My gypsy soul is literally screaming at me from the inside. It’s not about wanting more from life it’s actually about wanting less. I have this overwhelming desire or craving for a simpler life, with less modern day distractions. It’s almost like we have reached a point in our lives where it’s a case of what now? Yes we could work even harder, get that promotion which ultimately results in more money to spend on more things that we simply do not need. We could get a bigger house so they we spend even more of what little free time we have organising/cleaning/maintaining it. Yes it’s nice to have money to be able to do the things that you want to do but when you are too tired from work to actually enjoy those things what is the point?

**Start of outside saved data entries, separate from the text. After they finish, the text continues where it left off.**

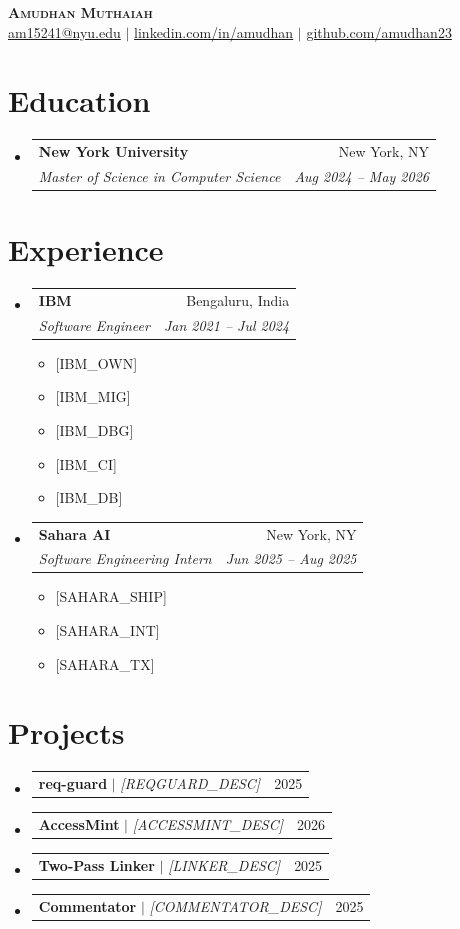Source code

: \documentclass[letterpaper,11pt]{article}
\makeatletter
\newcommand{\resumeItem}[1]{\item\small{#1 \vspace{-2pt}}}
\newcommand{\resumeSubheading}[4]{
  \vspace{-2pt}\item
    \begin{tabular*}{0.97\textwidth}[t]{l@{\extracolsep{\fill}}r}
      \textbf{#1} & #2 \\
      \textit{\small#3} & \textit{\small #4} \\
    \end{tabular*}\vspace{-7pt}
}
\newcommand{\resumeProjectHeading}[2]{
    \item
    \begin{tabular*}{0.97\textwidth}{l@{\extracolsep{\fill}}r}
      \small#1 & #2 \\
    \end{tabular*}\vspace{-7pt}
}
\newcommand{\resumeSubHeadingListStart}{\begin{itemize}[leftmargin=0.15in, label={}]}
\newcommand{\resumeSubHeadingListEnd}{\end{itemize}}
\newcommand{\resumeItemListStart}{\begin{itemize}}
\newcommand{\resumeItemListEnd}{\end{itemize}\vspace{-5pt}}
\makeatother
\begin{document}
\begin{center}
    \textbf{\Huge \scshape Amudhan Muthaiah} \\ \vspace{1pt}
    \small
    \href{mailto:am15241@nyu.edu}{am15241@nyu.edu} $|$
    \href{https://linkedin.com/in/amudhan}{linkedin.com/in/amudhan} $|$
    \href{https://github.com/amudhan23}{github.com/amudhan23}
\end{center}

\section{Education}
  \resumeSubHeadingListStart
    \resumeSubheading
      {New York University}{New York, NY}
      {Master of Science in Computer Science}{Aug 2024 -- May 2026}
  \resumeSubHeadingListEnd

\section{Experience}
  \resumeSubHeadingListStart
    \resumeSubheading
      {IBM}{Bengaluru, India}
      {Software Engineer}{Jan 2021 -- Jul 2024}
      \resumeItemListStart
        \resumeItem{[IBM_OWN]}
        \resumeItem{[IBM_MIG]}
        \resumeItem{[IBM_DBG]}
        \resumeItem{[IBM_CI]}
        \resumeItem{[IBM_DB]}
      \resumeItemListEnd

    \resumeSubheading
      {Sahara AI}{New York, NY}
      {Software Engineering Intern}{Jun 2025 -- Aug 2025}
      \resumeItemListStart
        \resumeItem{[SAHARA_SHIP]}
        \resumeItem{[SAHARA_INT]}
        \resumeItem{[SAHARA_TX]}
      \resumeItemListEnd
  \resumeSubHeadingListEnd

\section{Projects}
  \resumeSubHeadingListStart
    \resumeProjectHeading
      {\textbf{req-guard} $|$ \emph{[REQGUARD_DESC]}}{2025}
    \resumeProjectHeading
      {\textbf{AccessMint} $|$ \emph{[ACCESSMINT_DESC]}}{2026}
    \resumeProjectHeading
      {\textbf{Two-Pass Linker} $|$ \emph{[LINKER_DESC]}}{2025}
    \resumeProjectHeading
      {\textbf{Commentator} $|$ \emph{[COMMENTATOR_DESC]}}{2025}
  \resumeSubHeadingListEnd
\end{document}
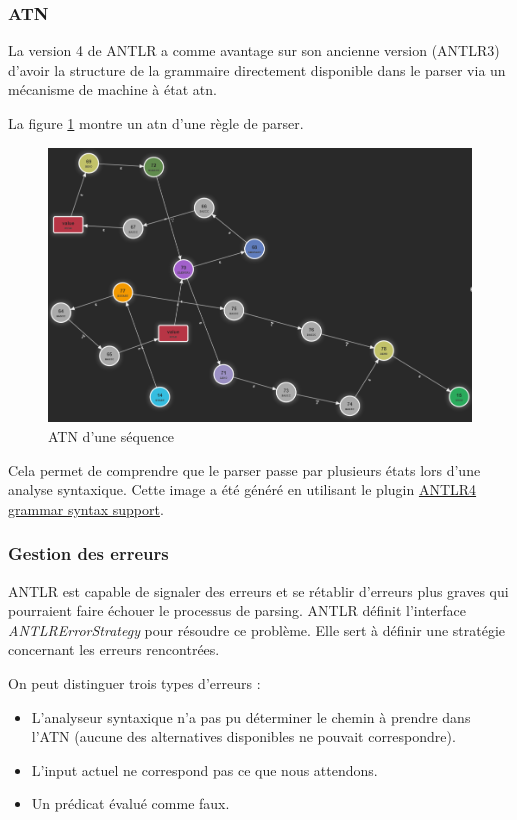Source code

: \documentclass[
    iict, %
    il, %
]{heig-tb}
\begin{document}
\subsubsection{ATN}

La version 4 de ANTLR a comme avantage sur son ancienne version (ANTLR3) d'avoir la structure de la grammaire directement disponible dans le parser via
un mécanisme de machine à état \Gls{atn}.

La figure \ref{ATN d'une séquence} montre un atn d'une règle de parser.

\begin{figure}[!ht]
    \begin{center}
        \includegraphics[width=12cm]{assets/figures/seq_ATN.png}
    \end{center}
    \caption[ATN d'une séquence]{\label{ATN d'une séquence} ATN d'une séquence}
\end{figure}

Cela permet de comprendre que le parser passe par plusieurs états lors d'une analyse syntaxique.
Cette image a été généré en utilisant le plugin \href{https://marketplace.visualstudio.com/items?itemName=mike-lischke.vscode-antlr4}{ANTLR4 grammar syntax support}.

\subsubsection{Gestion des erreurs}

ANTLR est capable de signaler des erreurs et se rétablir d'erreurs plus graves qui pourraient faire échouer le processus de parsing.
ANTLR définit l'interface \emph{ANTLRErrorStrategy} pour résoudre ce problème.
Elle sert à définir une stratégie concernant les erreurs rencontrées.

On peut distinguer trois types d'erreurs \cite{ANTLRErrorStrategy} :
\begin{itemize}
    \item L'analyseur syntaxique n'a pas pu déterminer le chemin à prendre dans l'ATN (aucune des alternatives disponibles ne pouvait correspondre).
    \item L'input actuel ne correspond pas ce que nous attendons.
    \item Un prédicat évalué comme faux.
\end{itemize}
\end{document}
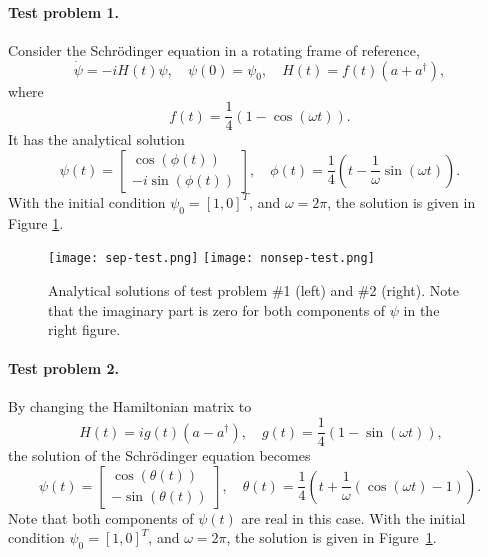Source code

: \documentclass[11pt]{article}
\begin{document}



\paragraph{Test problem 1.}
Consider the Schr\"odinger equation in a rotating frame of reference,
\begin{equation}\label{eq_shrodinger}
\dot{\psi} = -i H(t) \psi,\quad \psi(0) = \psi_0,\quad H(t) = f(t) (a +a^\dag),
\end{equation}
where
\[
f(t) = \frac{1}{4}\left(1 - \cos(\omega t)\right).
\]
It has the analytical solution
\[
\psi(t) = \begin{bmatrix}
  \cos(\phi(t))\\
  -i\sin(\phi(t))
  \end{bmatrix},\quad \phi(t) = \frac{1}{4}\left( t - \frac{1}{\omega}\sin(\omega t)\right).
\]
With the initial condition $\psi_0=[1, 0]^T$, and $\omega=2\pi$, the solution is given in Figure \ref{fig_2}.
  \begin{figure}
    \begin{center}
    \texttt{[image: sep-test.png]}
    \texttt{[image: nonsep-test.png]}
    \caption{Analytical solutions of test problem \#1 (left) and \#2 (right). Note that the imaginary part is zero for both
      components of $\psi$ in the right figure.}\label{fig_2}
    \end{center}
  \end{figure}

\paragraph{Test problem 2.}
By changing the Hamiltonian matrix to
\begin{equation}\
H(t) = i g(t) (a - a^\dag),\quad g(t) = \frac{1}{4}\left(1 - \sin(\omega t)\right),
\end{equation}
the solution of the Schr\"odinger equation becomes
\[
\psi(t) = \begin{bmatrix}
  \cos(\theta(t))\\
  -\sin(\theta(t))
  \end{bmatrix},\quad \theta(t) = \frac{1}{4}\left( t + \frac{1}{\omega}(\cos(\omega t) - 1)\right).
\]
Note that both components of $\psi(t)$ are real in this case.
With the initial condition $\psi_0=[1, 0]^T$, and $\omega=2\pi$, the solution is given in Figure~\ref{fig_2}.
  
\end{document}
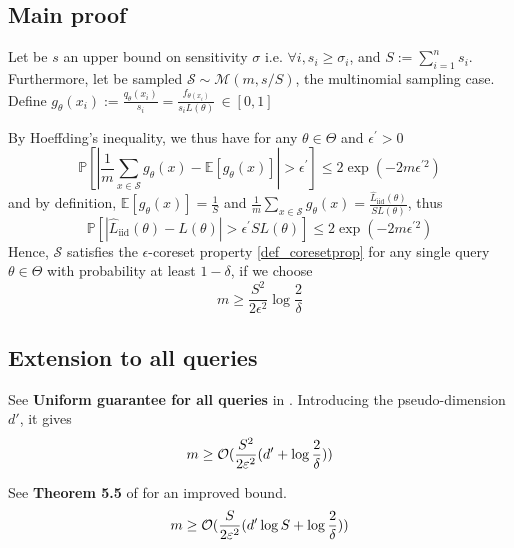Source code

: \subsection{Main proof}
Let be $s$ an upper bound on sensitivity $\sigma$ i.e. $\forall i, s_i \geq \sigma_i$, and $S := \sum_{i=1}^n s_i$. Furthermore, let be sampled  $\mathcal S \sim \mathcal M(m, s/S)$, the multinomial sampling case. Define $g_\theta(x_i) := \frac{q_\theta(x_i)}{s_i} = \frac{f_{\theta(x_i)}}{s_i L(\theta)}  \, \in[0,1]$

By Hoeffding's inequality, we thus have for any $\theta \in \Theta$ and $\epsilon^{\prime}>0$
\begin{equation}
	\mathbb{P}\left[\left|\frac{1}{m} \sum_{x \in \mathcal{S}} g_{\theta}(x) - \mathbb{E}\left[g_{\theta}(x)\right]\right|>\epsilon^{\prime}\right] \leq 2 \exp \left(-2 m \epsilon^{\prime 2}\right)
\end{equation}
and by definition, $\mathbb{E}\left[g_{\theta}(x)\right]=\frac{1}{S}$ and $\frac{1}{m} \sum_{x \in \mathcal{S}} g_{\theta}(x)=\frac{\hat L_{\textrm{iid}}(\theta)}{S L(\theta)}$, thus
\begin{equation*}
	\mathbb{P}\left[|\hat L_{\textrm{iid}}(\theta) - L(\theta)|>\epsilon^{\prime} S L(\theta)\right] \leq 2 \exp \left(-2 m \epsilon^{\prime 2}\right)
\end{equation*}
Hence, $\mathcal{S}$ satisfies the $\epsilon$-coreset property \ref{def_coresetprop} for any single query $\theta \in \Theta$ with probability at least $1-\delta$, if we choose
\begin{equation}
	m \geq \frac{S^{2}}{2 \epsilon^{2}} \log \frac{2}{\delta}
\end{equation}


\subsection{Extension to all queries}
See \textbf{Uniform guarantee for all queries} in \cite{bachem2017coresetML}. Introducing the pseudo-dimension $d'$, it gives
\begin{equation}
	m \geq \mathcal{O}(\frac{S^{2}}{2 \varepsilon^{2}} (d' + \log \frac{2}{\delta}))
\end{equation}

See \textbf{Theorem 5.5} of \cite{braverman2016coresetsota} for an improved bound.
\begin{equation}
	m \geq \mathcal{O}(\frac{S}{2 \varepsilon^{2}} (d' \log S + \log \frac{2}{\delta}))
\end{equation}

I know we’ve all heard it before but life is short and ultimately when we are lying on our deathbeds I very much doubt we lay there thinking well I had that nice car and the big house filled with all the stuff. I’d like to think you’d be looking back on all of the good times, the experiences you had and the love you shared with others. So what if the cars, the house and the stuff outweighs the good times?
I remember as a child there was a quote that my Father use to have hanging in a frame in our downstairs toilet. I used to read it every time I was in there, which has resulted in me knowing it off by heart. Whenever I feel overwhelmed by life I remember it and it gives me comfort. It is called ‘What is Success?’
“What is Success?
To laugh often and much;
To win the respect of intelligent people
and the affection of children;
To earn the appreciation of honest critics
and endure the betrayal of false friends;
To appreciate beauty;
To find the best in others;
To leave the world a bit better, whether by
a healthy child, a garden patch
or a redeemed social condition;
To know even one life has breathed
easier because you have lived;
This is to have succeeded”.
Ralph Waldo Emerson
Society tries to dictate to us what success looks like and that we don’t have choices; you shall go to work everyday and earn as much as you can to buy stuff that you don’t need because that is what is considered acceptable in our society. What if we do have a choice? A choice to make that change, would you take it?
The way I see it is that we have two choices right now; carry on as we are and just accept life as it is or take a leap of faith and make the change.
I’m not entirely sure what the point of this post is? Perhaps there is no point other than to vent/dream/assess but either way I needed to get it out of my head.